Lange was originally part of the Donald Burke lab until she became an assistant professor of Molecular Microbiology and Immunology in the School of Medicine and established her own lab in Sept 2019, getting her start in Bond LSC lab space. Even though March 2020 brought shutdowns and restrictions, Lange still found herself in a mentoring role.

“I’ve had some mentoring experience but never as the primary investigator (P.I.) of the lab, so it’s a new experience for me,” Lange said. “I’m learning from that and learning from them and, hopefully, they’re learning some things from me as well.”

Lange understands that establishing a lab requires equipment and published papers, but also a good team.

“The reason I joined her [lab] is that women in science in a leadership role is very important and that needs to be encouraged,” said Rachna Aneja Arora, research scientist in the Lange lab. “I see her as a good leader and a good mentor. She has a very inspirational role and can be a role model for the young girls and women in science to take on the challenging role to be a P.I.”

However, Lange’s path towards science began before she even arrived at Mizzou.

Growing up in rural Missouri, Lange attended a small high school that didn’t offer many science classes beyond the traditional chemistry and anatomy classes.

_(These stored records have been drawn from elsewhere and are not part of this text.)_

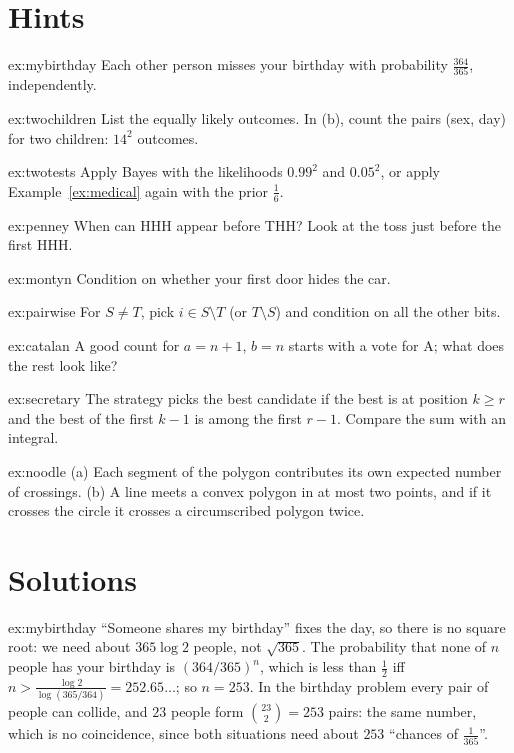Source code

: \section{Hints}

\begin{hint}{ex:mybirthday}
Each other person misses your birthday with probability $\frac{364}{365}$, independently.
\end{hint}
\begin{hint}{ex:twochildren}
List the equally likely outcomes. In (b), count the pairs (sex, day) for two children: $14^2$ outcomes.
\end{hint}
\begin{hint}{ex:twotests}
Apply Bayes with the likelihoods $0.99^2$ and $0.05^2$, or apply Example~\ref{ex:medical} again with the prior $\frac16$.
\end{hint}
\begin{hint}{ex:penney}
When can HHH appear before THH? Look at the toss just before the first HHH.
\end{hint}
\begin{hint}{ex:montyn}
Condition on whether your first door hides the car.
\end{hint}
\begin{hint}{ex:pairwise}
For $S\ne T$, pick $i\in S\setminus T$ (or $T\setminus S$) and condition on all the other bits.
\end{hint}
\begin{hint}{ex:catalan}
A good count for $a=n+1$, $b=n$ starts with a vote for A; what does the rest look like?
\end{hint}
\begin{hint}{ex:secretary}
The strategy picks the best candidate if the best is at position $k\ge r$ and the best of the first $k-1$ is
among the first $r-1$. Compare the sum with an integral.
\end{hint}
\begin{hint}{ex:noodle}
(a) Each segment of the polygon contributes its own expected number of crossings. (b) A line meets a convex polygon
in at most two points, and if it crosses the circle it crosses a circumscribed polygon twice.
\end{hint}

\section{Solutions}

\begin{solution}{ex:mybirthday}
\idea ``Someone shares my birthday'' fixes the day, so there is no square root: we need about $365\log2$ people,
not $\sqrt{365}$.
\writeup The probability that none of $n$ people has your birthday is $(364/365)^n$, which is less than $\frac12$
iff $n>\frac{\log2}{\log(365/364)}=252.65\ldots$; so $n=253$. In the birthday problem every pair of people can
collide, and $23$ people form $\binom{23}2=253$ pairs: the same number, which is no coincidence, since both
situations need about $253$ ``chances of $\frac1{365}$''.
\end{solution}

“I didn’t even know at that time that you could do research in a lab,” Lange said. “I had no idea what opportunities were available.”

She did have some knowledge of microbiology since her mother was a medical technologist at the local hospital where she spent time identifying microbes that were causing infections in patients. So, Lange decided to enroll in a microbiology class once she started college. Not too long after, the professor asked Lange to help her with her research.

“If it wasn’t for her, I never would have probably tried doing research at all,” Lange said. “It’s really fun to design experiments and to answer questions. And so that was really kind of where my love for that started to show, or at least become evident to me, anyway.”

Since then, Lange has been interested in how cells can sense viruses and how that shapes immune signaling.

Humans have many receptors that can recognize different parts of viruses and can cause different immune responses based on what they’re recognizing.

“We really try to understand what is working at the level of the virus to shape those responses and how that influences how our immune system is able to fight those viruses,” Lange said.

The Lange lab is currently looking to improve the host-virus interaction regarding vaccines.

Vaccines generate a response that is specific to a certain component of a virus. However, just focusing on a single protein or nucleic acid is not enough to generate a robust and specific immune response. So, researchers like Lange are working towards improving adjuvants — immunostimulants in vaccines — to create a stronger response that helps shape antibody and T cell responses.

“Investigating what types of nucleic acid motifs can actually bind and signal through these pattern recognition receptors helps us design better adjuvants that can better shape the immune response for a specific pathogen,” Lange said. “For example, if you use a nucleic acid from the SARS coronavirus, it might shape the immune response in a specific way targeted to that specific virus, and then you hopefully get a better efficacy for your vaccine.”

For now, Lange and her team are working towards developing their lab and getting manuscripts underway.

“I really admire her for all she’s doing,” Aneja Arora said. “I think we will work harder to get things moving forward. So, I just wish her all the best and wish her good luck setting up a very established lab.”